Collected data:
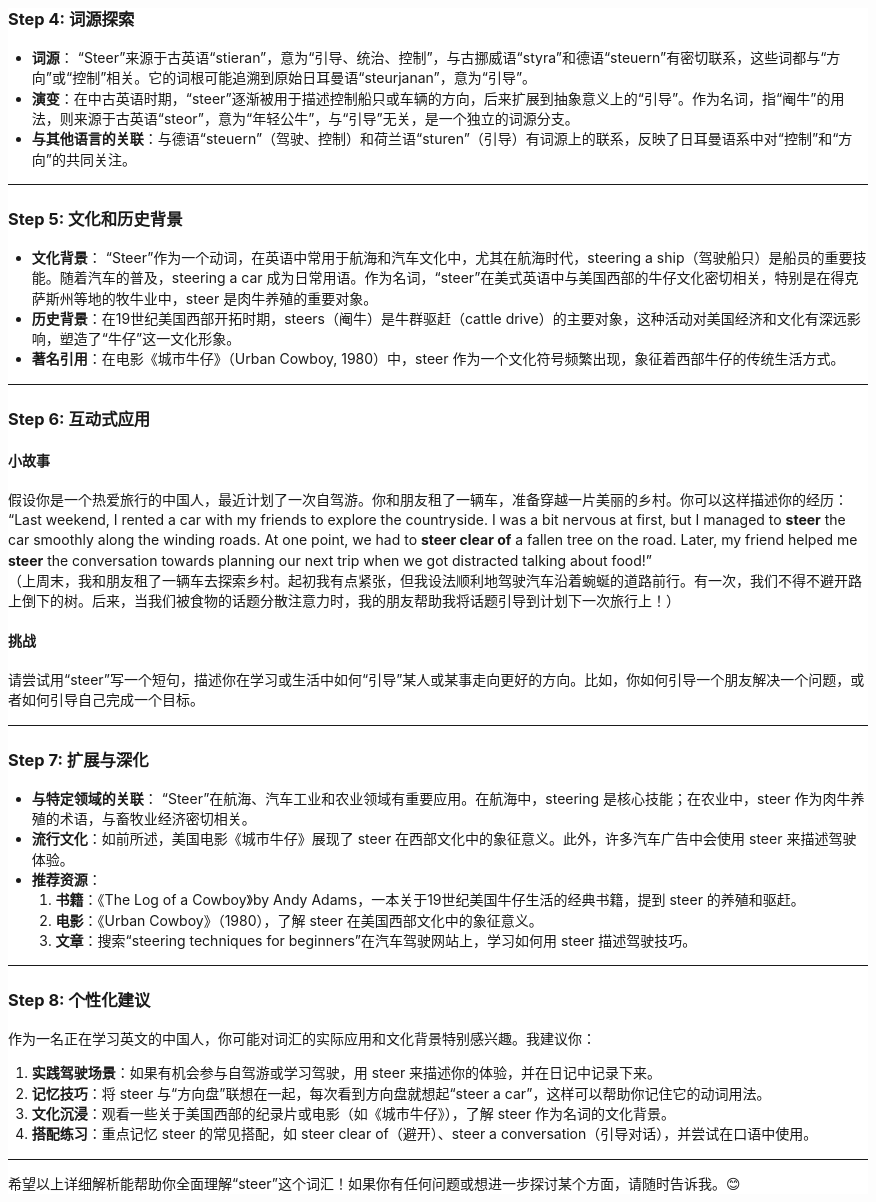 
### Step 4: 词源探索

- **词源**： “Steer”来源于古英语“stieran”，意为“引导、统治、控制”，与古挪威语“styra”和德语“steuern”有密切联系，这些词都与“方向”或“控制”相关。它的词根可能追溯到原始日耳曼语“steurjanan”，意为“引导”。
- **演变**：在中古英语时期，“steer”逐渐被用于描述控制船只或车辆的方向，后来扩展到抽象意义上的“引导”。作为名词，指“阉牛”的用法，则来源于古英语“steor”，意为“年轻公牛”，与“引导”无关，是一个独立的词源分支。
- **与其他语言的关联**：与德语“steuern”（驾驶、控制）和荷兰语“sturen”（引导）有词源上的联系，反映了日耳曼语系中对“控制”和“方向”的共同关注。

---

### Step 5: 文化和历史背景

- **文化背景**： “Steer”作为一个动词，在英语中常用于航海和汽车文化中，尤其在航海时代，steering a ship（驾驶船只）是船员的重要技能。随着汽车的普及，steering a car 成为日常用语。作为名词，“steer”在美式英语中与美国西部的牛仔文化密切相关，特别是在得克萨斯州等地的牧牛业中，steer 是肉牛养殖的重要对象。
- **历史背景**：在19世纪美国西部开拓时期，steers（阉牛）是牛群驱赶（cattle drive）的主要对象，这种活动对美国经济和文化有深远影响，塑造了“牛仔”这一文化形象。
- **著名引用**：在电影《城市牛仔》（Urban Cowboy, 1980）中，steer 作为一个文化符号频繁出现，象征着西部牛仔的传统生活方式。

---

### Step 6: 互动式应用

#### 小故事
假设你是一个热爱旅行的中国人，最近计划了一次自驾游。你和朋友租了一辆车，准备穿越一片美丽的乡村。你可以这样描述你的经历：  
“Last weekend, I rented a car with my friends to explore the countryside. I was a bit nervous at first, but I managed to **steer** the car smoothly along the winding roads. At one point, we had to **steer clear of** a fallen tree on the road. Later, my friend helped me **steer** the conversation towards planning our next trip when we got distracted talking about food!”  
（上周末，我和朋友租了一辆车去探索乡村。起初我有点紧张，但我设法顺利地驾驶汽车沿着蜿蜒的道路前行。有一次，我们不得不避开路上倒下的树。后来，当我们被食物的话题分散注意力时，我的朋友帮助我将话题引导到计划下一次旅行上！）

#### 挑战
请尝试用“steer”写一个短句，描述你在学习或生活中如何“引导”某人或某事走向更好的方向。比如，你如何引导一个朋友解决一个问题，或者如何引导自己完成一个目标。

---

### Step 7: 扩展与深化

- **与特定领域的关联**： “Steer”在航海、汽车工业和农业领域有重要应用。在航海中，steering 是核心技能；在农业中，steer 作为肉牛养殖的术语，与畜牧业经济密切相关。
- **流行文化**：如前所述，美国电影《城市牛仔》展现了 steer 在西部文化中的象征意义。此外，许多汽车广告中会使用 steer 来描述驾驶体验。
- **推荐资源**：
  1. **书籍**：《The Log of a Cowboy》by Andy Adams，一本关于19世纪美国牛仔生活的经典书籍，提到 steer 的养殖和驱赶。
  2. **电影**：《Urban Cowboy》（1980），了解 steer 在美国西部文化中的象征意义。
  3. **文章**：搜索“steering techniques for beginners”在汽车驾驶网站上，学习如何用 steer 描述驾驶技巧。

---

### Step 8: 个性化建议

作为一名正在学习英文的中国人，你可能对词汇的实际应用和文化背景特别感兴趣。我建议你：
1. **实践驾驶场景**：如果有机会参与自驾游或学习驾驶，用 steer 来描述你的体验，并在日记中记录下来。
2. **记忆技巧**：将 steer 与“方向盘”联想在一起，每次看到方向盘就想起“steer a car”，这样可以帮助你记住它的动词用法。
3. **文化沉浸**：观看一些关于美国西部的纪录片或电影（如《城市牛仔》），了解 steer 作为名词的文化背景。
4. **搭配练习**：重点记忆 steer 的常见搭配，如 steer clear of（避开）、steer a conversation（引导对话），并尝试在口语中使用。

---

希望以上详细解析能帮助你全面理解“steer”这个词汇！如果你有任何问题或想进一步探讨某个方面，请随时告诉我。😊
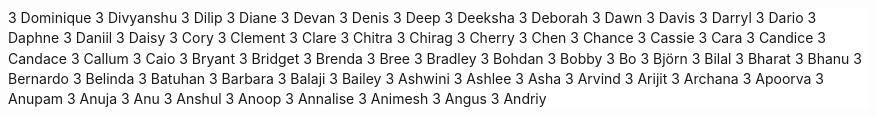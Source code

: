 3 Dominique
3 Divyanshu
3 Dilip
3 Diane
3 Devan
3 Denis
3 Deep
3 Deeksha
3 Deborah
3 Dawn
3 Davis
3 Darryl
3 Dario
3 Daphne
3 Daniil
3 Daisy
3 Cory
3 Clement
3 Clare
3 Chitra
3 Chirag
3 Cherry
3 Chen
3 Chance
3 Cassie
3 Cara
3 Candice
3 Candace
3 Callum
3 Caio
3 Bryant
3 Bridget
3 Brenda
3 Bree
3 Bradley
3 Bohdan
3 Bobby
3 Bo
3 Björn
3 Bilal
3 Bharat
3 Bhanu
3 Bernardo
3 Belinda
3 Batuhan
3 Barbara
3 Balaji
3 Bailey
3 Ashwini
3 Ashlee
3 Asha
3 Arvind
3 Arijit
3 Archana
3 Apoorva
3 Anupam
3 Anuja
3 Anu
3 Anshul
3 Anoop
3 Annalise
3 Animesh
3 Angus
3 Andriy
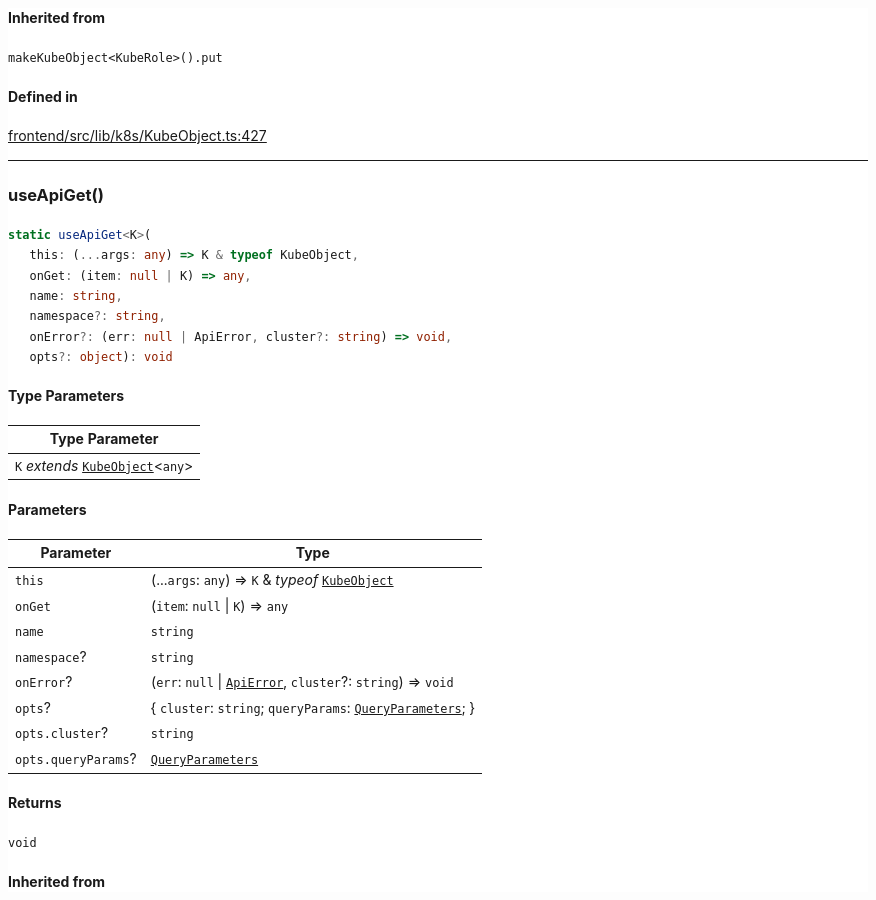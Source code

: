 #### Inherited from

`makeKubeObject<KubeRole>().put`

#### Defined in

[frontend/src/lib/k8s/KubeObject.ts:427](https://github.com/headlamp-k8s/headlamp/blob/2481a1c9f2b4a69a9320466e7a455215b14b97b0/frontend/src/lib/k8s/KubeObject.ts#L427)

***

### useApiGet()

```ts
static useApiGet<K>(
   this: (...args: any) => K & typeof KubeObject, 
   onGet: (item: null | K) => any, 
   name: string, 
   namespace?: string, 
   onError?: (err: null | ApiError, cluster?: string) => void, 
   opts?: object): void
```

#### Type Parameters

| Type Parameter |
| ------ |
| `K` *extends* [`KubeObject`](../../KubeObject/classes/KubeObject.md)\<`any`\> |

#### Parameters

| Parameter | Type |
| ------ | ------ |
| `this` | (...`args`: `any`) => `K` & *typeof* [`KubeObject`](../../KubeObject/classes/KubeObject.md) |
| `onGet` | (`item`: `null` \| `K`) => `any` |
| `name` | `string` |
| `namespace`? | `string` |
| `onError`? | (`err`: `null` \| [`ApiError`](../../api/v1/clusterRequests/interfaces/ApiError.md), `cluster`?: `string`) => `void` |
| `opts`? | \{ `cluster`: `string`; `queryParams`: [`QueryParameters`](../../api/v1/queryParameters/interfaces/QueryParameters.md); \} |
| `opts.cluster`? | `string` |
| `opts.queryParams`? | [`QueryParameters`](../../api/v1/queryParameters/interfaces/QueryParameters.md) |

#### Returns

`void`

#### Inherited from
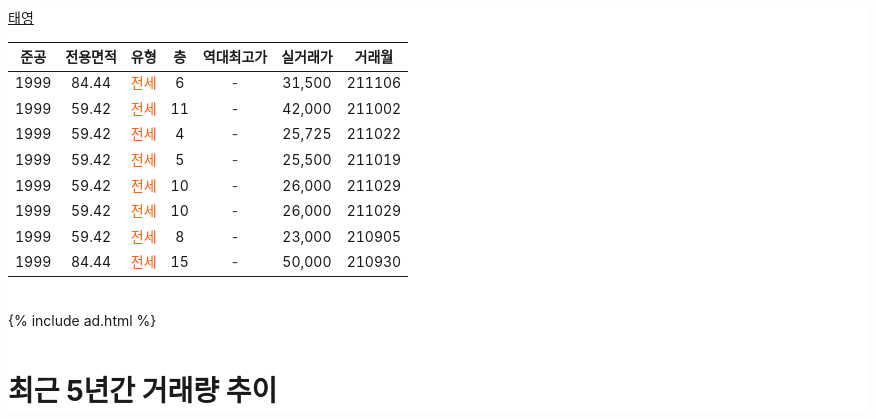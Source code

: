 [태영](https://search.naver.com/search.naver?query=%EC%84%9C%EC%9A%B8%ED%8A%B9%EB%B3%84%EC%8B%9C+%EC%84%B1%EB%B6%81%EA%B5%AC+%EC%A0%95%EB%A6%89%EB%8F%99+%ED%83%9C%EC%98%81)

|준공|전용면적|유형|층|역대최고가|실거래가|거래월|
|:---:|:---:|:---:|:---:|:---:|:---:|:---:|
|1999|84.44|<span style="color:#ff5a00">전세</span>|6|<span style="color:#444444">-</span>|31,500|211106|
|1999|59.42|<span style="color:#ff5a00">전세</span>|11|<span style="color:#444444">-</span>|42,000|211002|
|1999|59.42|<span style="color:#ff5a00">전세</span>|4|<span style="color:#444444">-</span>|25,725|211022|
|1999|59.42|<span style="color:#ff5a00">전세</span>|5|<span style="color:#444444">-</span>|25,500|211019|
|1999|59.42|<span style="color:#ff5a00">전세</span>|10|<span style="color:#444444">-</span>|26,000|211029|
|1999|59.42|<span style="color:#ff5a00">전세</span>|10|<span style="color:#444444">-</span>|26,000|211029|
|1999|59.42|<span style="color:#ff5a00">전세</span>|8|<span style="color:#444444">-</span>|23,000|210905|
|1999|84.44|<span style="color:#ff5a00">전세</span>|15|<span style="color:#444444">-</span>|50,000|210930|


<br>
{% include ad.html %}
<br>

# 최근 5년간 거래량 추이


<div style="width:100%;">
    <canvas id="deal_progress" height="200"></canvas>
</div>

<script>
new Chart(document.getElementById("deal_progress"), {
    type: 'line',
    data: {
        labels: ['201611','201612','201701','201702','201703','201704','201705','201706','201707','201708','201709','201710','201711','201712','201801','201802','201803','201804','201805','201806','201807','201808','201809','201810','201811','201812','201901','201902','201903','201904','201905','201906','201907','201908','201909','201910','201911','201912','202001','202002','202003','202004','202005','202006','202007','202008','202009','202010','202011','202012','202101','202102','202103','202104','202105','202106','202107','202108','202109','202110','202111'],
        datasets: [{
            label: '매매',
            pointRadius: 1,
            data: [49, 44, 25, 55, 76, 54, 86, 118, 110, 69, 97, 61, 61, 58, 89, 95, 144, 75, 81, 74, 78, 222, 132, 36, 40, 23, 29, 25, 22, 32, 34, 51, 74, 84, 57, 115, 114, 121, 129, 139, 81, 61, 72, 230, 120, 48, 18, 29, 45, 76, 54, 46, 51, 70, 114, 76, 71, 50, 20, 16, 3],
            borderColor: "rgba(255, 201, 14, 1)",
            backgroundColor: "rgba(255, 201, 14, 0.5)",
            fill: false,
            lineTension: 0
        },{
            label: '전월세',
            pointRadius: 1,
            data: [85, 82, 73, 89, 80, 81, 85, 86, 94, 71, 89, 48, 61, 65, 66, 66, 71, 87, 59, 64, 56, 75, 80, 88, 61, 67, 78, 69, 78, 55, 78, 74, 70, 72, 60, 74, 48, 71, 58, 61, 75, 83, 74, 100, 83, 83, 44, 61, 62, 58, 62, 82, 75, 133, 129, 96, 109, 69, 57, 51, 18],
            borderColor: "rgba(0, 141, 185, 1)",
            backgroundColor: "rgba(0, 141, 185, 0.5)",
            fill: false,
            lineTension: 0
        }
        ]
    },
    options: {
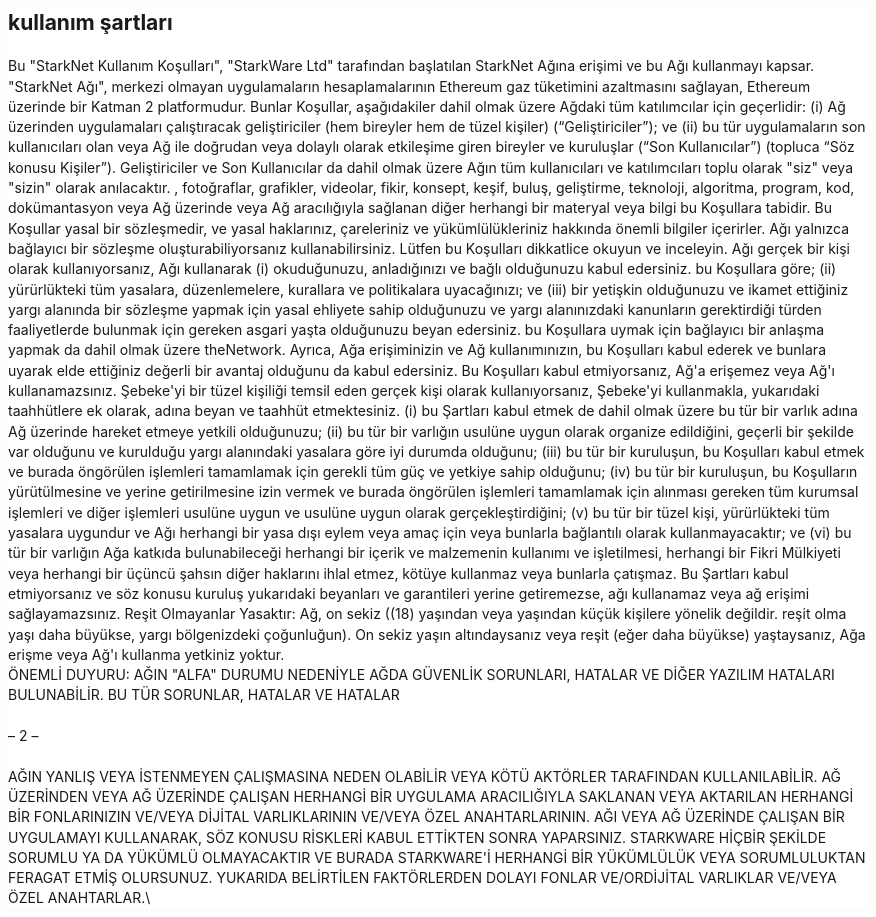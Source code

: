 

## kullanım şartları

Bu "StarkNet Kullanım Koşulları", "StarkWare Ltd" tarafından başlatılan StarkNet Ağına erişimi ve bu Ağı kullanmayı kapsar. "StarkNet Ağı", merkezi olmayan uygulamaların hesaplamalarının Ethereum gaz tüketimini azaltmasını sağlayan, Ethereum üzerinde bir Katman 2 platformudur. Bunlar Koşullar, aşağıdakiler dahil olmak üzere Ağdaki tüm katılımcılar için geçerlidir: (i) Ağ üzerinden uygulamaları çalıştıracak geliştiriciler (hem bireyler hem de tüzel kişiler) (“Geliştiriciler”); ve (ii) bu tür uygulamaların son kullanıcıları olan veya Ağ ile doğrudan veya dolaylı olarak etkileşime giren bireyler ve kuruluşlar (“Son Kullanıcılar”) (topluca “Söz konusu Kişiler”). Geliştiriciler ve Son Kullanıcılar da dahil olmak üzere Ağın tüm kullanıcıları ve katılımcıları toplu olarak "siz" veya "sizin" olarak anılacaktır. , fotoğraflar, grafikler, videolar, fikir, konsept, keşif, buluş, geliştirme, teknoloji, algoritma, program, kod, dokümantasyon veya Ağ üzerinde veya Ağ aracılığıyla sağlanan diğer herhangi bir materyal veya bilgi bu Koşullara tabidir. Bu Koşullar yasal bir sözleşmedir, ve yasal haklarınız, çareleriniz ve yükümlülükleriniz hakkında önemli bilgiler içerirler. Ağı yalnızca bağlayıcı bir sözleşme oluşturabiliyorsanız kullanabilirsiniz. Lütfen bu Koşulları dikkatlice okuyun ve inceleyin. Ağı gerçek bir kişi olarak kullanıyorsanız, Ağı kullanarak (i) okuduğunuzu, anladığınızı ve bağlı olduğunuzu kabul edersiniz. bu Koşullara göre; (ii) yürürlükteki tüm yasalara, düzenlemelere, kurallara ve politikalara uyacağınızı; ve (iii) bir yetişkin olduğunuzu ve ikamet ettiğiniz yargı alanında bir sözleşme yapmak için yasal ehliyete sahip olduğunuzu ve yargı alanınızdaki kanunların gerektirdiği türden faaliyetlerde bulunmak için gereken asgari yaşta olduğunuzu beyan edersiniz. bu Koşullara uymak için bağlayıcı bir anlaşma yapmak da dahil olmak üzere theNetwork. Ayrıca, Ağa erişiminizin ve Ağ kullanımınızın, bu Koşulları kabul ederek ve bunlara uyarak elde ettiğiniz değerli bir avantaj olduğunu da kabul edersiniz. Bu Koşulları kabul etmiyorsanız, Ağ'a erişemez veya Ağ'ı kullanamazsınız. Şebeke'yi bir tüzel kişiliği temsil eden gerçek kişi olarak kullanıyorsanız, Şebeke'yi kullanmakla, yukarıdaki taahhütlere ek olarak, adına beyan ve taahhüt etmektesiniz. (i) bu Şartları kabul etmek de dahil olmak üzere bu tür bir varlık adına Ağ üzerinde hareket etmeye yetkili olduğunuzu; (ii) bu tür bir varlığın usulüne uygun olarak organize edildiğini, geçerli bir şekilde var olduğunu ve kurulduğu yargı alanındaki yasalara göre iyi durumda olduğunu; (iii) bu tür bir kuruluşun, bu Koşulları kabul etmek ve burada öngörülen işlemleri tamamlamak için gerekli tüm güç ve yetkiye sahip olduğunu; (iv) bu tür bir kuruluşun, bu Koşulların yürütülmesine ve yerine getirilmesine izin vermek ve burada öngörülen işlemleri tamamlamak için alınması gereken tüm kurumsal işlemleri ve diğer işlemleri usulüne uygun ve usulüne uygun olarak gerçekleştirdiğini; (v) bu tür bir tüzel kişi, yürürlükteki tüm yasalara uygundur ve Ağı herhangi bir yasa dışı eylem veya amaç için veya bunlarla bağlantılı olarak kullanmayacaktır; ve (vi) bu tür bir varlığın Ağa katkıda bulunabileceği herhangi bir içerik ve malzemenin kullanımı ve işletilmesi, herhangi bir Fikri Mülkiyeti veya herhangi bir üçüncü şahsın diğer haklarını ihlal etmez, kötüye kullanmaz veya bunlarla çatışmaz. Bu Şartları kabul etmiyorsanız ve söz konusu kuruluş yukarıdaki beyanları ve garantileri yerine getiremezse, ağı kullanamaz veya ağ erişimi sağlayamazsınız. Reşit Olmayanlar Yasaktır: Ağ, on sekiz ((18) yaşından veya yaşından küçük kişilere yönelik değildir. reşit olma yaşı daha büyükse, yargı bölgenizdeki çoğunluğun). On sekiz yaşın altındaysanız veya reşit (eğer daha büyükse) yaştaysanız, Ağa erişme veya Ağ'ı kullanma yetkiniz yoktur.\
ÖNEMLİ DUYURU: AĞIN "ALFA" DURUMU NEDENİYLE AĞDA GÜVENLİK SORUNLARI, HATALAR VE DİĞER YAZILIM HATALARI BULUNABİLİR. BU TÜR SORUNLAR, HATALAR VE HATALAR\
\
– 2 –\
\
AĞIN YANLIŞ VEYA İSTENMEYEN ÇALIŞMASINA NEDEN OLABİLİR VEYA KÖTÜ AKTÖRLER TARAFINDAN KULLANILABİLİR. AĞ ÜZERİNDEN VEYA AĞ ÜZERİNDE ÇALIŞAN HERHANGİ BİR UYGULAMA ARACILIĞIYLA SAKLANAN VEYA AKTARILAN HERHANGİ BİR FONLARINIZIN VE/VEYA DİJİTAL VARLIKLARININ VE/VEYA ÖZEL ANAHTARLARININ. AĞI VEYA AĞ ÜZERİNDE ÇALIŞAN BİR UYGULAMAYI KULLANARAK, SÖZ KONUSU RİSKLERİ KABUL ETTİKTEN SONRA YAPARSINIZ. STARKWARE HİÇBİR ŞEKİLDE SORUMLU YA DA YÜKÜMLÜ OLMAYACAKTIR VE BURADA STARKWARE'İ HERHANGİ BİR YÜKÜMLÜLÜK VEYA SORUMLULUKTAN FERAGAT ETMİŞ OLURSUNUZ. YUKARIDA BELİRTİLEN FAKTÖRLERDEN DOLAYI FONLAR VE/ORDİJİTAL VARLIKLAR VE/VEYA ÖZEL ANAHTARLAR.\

» Task prompt:
Copy all lines from the data above that contain the word "backgroundColor".

» Written response:
            backgroundColor: "rgba(255, 201, 14, 0.5)",
            backgroundColor: "rgba(0, 141, 185, 0.5)",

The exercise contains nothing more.